Birmingham leaseholders facing first cladding bill

Birmingham leaseholders facing first cladding bill

LEASEHOLDERS IN the Islington Gates development in central Birmingham still have to pay between £7,000 and £19,000 cladding removal bills, despite many losing jobs in the COVID-19 outbreak.

Earlier this month, over 140 leaseholders in Islington Gates were given bills of up to £100,000 to be paid in the next 18 months for combustible cladding removal and replacement, or ‘risk being saddled with worthless flats’. The bills depend on each property’s square footage, with the building covered in cedarwood and aluminium not included in the government’s funding for removing aluminium composite material (ACM) cladding.

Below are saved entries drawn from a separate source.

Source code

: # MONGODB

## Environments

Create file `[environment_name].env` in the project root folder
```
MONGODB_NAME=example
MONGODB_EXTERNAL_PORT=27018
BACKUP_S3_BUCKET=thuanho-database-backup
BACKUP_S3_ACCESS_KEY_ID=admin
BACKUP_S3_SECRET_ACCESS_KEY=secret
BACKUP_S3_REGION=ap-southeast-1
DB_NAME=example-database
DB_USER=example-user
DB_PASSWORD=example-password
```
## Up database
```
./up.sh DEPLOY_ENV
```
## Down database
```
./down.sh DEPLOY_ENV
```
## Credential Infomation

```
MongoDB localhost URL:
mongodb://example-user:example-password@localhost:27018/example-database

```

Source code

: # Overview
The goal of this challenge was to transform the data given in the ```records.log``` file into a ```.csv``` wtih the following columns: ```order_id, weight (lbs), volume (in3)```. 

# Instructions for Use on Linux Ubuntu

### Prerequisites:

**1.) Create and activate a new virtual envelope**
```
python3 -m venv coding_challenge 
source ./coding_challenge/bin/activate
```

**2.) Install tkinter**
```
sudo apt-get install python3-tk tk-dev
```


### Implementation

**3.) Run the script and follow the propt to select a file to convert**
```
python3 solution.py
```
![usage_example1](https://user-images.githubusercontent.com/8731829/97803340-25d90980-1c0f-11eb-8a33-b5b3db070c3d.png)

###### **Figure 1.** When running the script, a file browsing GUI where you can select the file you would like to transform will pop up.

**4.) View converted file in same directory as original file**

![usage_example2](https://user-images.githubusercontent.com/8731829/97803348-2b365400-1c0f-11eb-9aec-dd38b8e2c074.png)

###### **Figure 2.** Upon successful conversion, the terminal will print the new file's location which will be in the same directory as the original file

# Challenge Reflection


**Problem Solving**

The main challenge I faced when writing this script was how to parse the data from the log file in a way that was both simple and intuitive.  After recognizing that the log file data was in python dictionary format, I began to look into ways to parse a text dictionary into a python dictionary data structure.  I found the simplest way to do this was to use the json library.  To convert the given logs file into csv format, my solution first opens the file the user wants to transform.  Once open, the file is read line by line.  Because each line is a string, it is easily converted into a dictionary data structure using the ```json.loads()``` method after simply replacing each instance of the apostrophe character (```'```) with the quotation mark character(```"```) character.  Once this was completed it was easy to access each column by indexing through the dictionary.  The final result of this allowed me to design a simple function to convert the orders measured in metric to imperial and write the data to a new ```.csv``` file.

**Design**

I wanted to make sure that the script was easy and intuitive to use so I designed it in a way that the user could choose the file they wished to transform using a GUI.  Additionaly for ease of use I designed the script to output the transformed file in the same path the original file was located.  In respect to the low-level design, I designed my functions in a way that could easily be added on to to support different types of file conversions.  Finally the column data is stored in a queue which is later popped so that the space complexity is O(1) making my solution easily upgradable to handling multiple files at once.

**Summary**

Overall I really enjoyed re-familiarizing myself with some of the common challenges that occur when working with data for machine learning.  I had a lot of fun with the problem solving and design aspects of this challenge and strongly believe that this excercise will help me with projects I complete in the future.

The building’s management company – Islington Gates Management Company Limited (IGMCL) - checked fire safety provisions post Grenfell, and their investigation found that the cladding was combustible. Leaseholder and director Brian Simpson owns a two bedroom block, and was left ‘devastated’ after receiving a bill for £100,000, stating that the bills were ‘life changing’, and that ‘it’s with you 24 hours a day, I can’t think of anything else. I can’t sleep at night.

‘I feel sorry for the younger couples who’ve saved very hard to buy their first homes and now of a sudden, they are facing a huge bill because the development has cladding issues’. He added that ‘everybody is trapped here until the problem gets solved. When we realised how dangerous the building was, we started a walking watch in April 2019. So we have someone patrolling 24/7. That costs £100,000 a year which comes out of the service charge which had to be increased’.

After this, the building’s insurance company ordered a complete schedule of works, with £8.2m needed for the waking watch, cladding removal and replacement, internal firestopping work and installation of fire alarm systems. As a result, residents formed the Birmingham Leaseholder Action Group, and visited parliament to lobby the government to ‘include all kinds of cladding’ in funding, as well as ‘underwrite the insurance for buildings, in the same way they do for flood victims’.

The group also joined other leaseholder campaign groups to ask for government funding amid the COVID-19 pandemic and its economic aftershocks, and now Inside Housing has reported that the leaseholders have been told to pay up to £19,000 ‘in just two weeks or risk being forced out’, despite many ‘already facing financial hardship due to coronavirus’.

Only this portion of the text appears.